ChatPaper.aiChatPaper

RoPE 在長上下文中既不區分位置也不區分標記,此為可證明的。

RoPE Distinguishes Neither Positions Nor Tokens in Long Contexts, Provably

May 15, 2026
作者: Yufeng Du, Phillip Harris, Minyang Tian, Eliu A Huerta, Srikanth Ronanki, Subendhu Rongali, Aram Galstyan, Hao Peng
cs.AI

摘要

我們辨識出基於Transformer的長上下文語言模型中旋轉位置編碼(RoPE)的內在侷限。我們的理論分析抽象化了上下文的具體內容,僅依賴其長度。我們證明,隨著上下文長度增加,基於RoPE的注意力機制變得不可預測,並喪失了對其有效性至關重要的兩項特性。首先,它失去了局部性偏誤:RoPE不再傾向於偏好較近的位置而非較遠的位置。其次,它失去了標記相關性的一致性:一個關鍵向量在某個位置上獲得比另一個向量更高的注意力分數,但在另一個位置上可能獲得較低的分數。在這兩種情況下,失敗的機率接近0.5,僅比隨機猜測好一些。我們進一步證明,當一個關鍵標記被移動到不同位置,甚至被替換為另一個標記時,注意力分數可能保持不變,這顯示出無法區分位置或標記。調整RoPE的基底需要在區分位置與區分標記之間進行取捨,但無法同時保留兩者。增加RoPE基底超參數(這是當今長上下文模型的常見做法)有助於區分不同標記,但無可避免地犧牲了區分位置的能力。我們的實證分析顯示,多頭、多層架構不足以克服這些侷限。我們的研究結果表明,未來的Transformer長上下文語言模型可能需要從根本上設計新的機制來編碼位置與標記順序。
English
We identify intrinsic limitations of Rotary Positional Embeddings (RoPE) in Transformer-based long-context language models. Our theoretical analysis abstracts away from the specific content of the context and depends only on its length. We prove that as context length increases, RoPE-based attention becomes unpredictable and loses two properties that are central to its effectiveness. First, it loses its locality bias: RoPE is no more likely to favor nearer positions than substantially farther ones. Second, it loses consistency in token relevance: a key vector that receives a higher attention score than an alternative at one position may receive a lower score at another. In both cases, the probability of failure approaches 0.5, no better than random guessing.

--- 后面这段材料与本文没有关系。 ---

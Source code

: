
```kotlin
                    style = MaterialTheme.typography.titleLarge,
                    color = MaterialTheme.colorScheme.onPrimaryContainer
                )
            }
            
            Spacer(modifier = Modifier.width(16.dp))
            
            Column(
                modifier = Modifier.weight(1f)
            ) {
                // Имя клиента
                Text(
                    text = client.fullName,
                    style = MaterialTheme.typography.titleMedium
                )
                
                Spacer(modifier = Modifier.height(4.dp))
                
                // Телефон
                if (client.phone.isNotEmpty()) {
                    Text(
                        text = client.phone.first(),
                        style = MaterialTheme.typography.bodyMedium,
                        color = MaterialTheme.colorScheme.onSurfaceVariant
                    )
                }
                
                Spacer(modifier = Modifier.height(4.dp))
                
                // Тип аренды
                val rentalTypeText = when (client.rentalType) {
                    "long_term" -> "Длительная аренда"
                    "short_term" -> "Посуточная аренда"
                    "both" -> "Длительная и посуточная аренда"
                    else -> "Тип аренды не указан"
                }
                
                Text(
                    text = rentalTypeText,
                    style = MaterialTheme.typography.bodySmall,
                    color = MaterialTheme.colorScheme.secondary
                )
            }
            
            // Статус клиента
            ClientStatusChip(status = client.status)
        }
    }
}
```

We further prove that the attention score can remain unchanged when a key token is moved to a different position, or even replaced by a different token, indicating a failure to distinguish positions or tokens. Adjusting the RoPE base trades off distinguishing positions against distinguishing tokens but cannot preserve both at the same time. Increasing the RoPE base hyperparameter, a common practice in today's long-context models, helps distinguish different tokens, but inevitably sacrifices the ability to distinguish positions. Our empirical analysis shows that multi-head, multi-layer architectures are insufficient to overcome these limitations. Our findings suggest that fundamentally new mechanisms for encoding position and token order may be needed in future Transformer long-context language models.